» TASK DESCRIPTION:
Copy exactly the lines from the beginning of the data down to and including the line holding "- 📫 How to reach me: ...", without any pictures.

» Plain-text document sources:
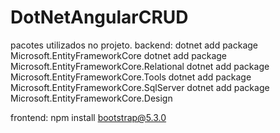 # DotNetAngularCRUD

pacotes utilizados no projeto.
backend:
dotnet add package Microsoft.EntityFrameworkCore
dotnet add package Microsoft.EntityFrameworkCore.Relational
dotnet add package Microsoft.EntityFrameworkCore.Tools
dotnet add package Microsoft.EntityFrameworkCore.SqlServer
dotnet add package Microsoft.EntityFrameworkCore.Design

frontend:
npm install bootstrap@5.3.0
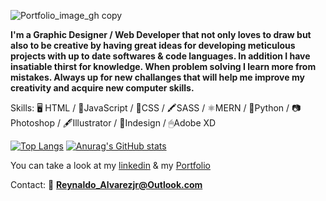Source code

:![Portfolio_image_gh copy](https://user-images.githubusercontent.com/57510946/118381767-00f92200-b5b4-11eb-98c3-b4a52fcb4b88.jpg)

**I'm a Graphic Designer / Web Developer that not only loves to draw but also to be creative by having great ideas for developing meticulous projects with up to date softwares & code languages.
In addition I have insatiable thirst for knowledge. When problem solving I learn more from mistakes. Always up for new challanges that will help me improve my creativity and acquire new computer skills.**

Skills:
  🖥 HTML  / 📝JavaScript  /  📘CSS  /  🖍SASS   / ⚛MERN  /  🐍Python  /  📷Photoshop  /  🖋Illustrator  /  🧾Indesign  /  🖱Adobe XD

[![Top Langs](https://github-readme-stats.vercel.app/api/top-langs/?username=Reynaldo-AlvarezJr&layout=compact)](https://github.com/anuraghazra/github-readme-stats)
[![Anurag's GitHub stats](https://github-readme-stats.vercel.app/api?username=Reynaldo-AlvarezJr)](https://github.com/anuraghazra/github-readme-stats)

You can take a look at my [linkedin](https://www.linkedin.com/in/reynaldoalvarezjr/) & my [Portfolio](http://Reynaldo-AlvarezJr-app.netlify.app)


Contact: 📧 **Reynaldo_Alvarezjr@Outlook.com**






<!--
**Reynaldo-AlvarezJr/Reynaldo-AlvarezJr** is a ✨ _special_ ✨ repository because its `README.md` (this file) appears on your GitHub profile.

Here are some ideas to get you started:

- 🔭 I’m currently working on ...
- 🌱 I’m currently learning ...
- 👯 I’m looking to collaborate on ...
- 🤔 I’m looking for help with ...
- 💬 Ask me about ...
- 📫 How to reach me: ...
- 😄 Pronouns: ...
- ⚡ Fun fact: ...
-->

» REPLY:
 # DotNetAngularCRUD

pacotes utilizados no projeto.
backend:
dotnet add package Microsoft.EntityFrameworkCore
dotnet add package Microsoft.EntityFrameworkCore.Relational
dotnet add package Microsoft.EntityFrameworkCore.Tools
dotnet add package Microsoft.EntityFrameworkCore.SqlServer
dotnet add package Microsoft.EntityFrameworkCore.Design

frontend:
npm install bootstrap@5.3.0
Source code

:![Portfolio_image_gh copy](https://user-images.githubusercontent.com/57510946/118381767-00f92200-b5b4-11eb-98c3-b4a52fcb4b88.jpg)

**I'm a Graphic Designer / Web Developer that not only loves to draw but also to be creative by having great ideas for developing meticulous projects with up to date softwares & code languages.
In addition I have insatiable thirst for knowledge. When problem solving I learn more from mistakes. Always up for new challanges that will help me improve my creativity and acquire new computer skills.**

Skills:
  🖥 HTML  / 📝JavaScript  /  📘CSS  /  🖍SASS   / ⚛MERN  /  🐍Python  /  📷Photoshop  /  🖋Illustrator  /  🧾Indesign  /  🖱Adobe XD

[![Top Langs](https://github-readme-stats.vercel.app/api/top-langs/?username=Reynaldo-AlvarezJr&layout=compact)](https://github.com/anuraghazra/github-readme-stats)
[![Anurag's GitHub stats](https://github-readme-stats.vercel.app/api?username=Reynaldo-AlvarezJr)](https://github.com/anuraghazra/github-readme-stats)

You can take a look at my [linkedin](https://www.linkedin.com/in/reynaldoalvarezjr/) & my [Portfolio](http://Reynaldo-AlvarezJr-app.netlify.app)


Contact: 📧 **Reynaldo_Alvarezjr@Outlook.com**






<!--
**Reynaldo-AlvarezJr/Reynaldo-AlvarezJr** is a ✨ _special_ ✨ repository because its `README.md` (this file) appears on your GitHub profile.

Here are some ideas to get you started:

- 🔭 I’m currently working on ...
- 🌱 I’m currently learning ...
- 👯 I’m looking to collaborate on ...
- 🤔 I’m looking for help with ...
- 💬 Ask me about ...
- 📫 How to reach me: ...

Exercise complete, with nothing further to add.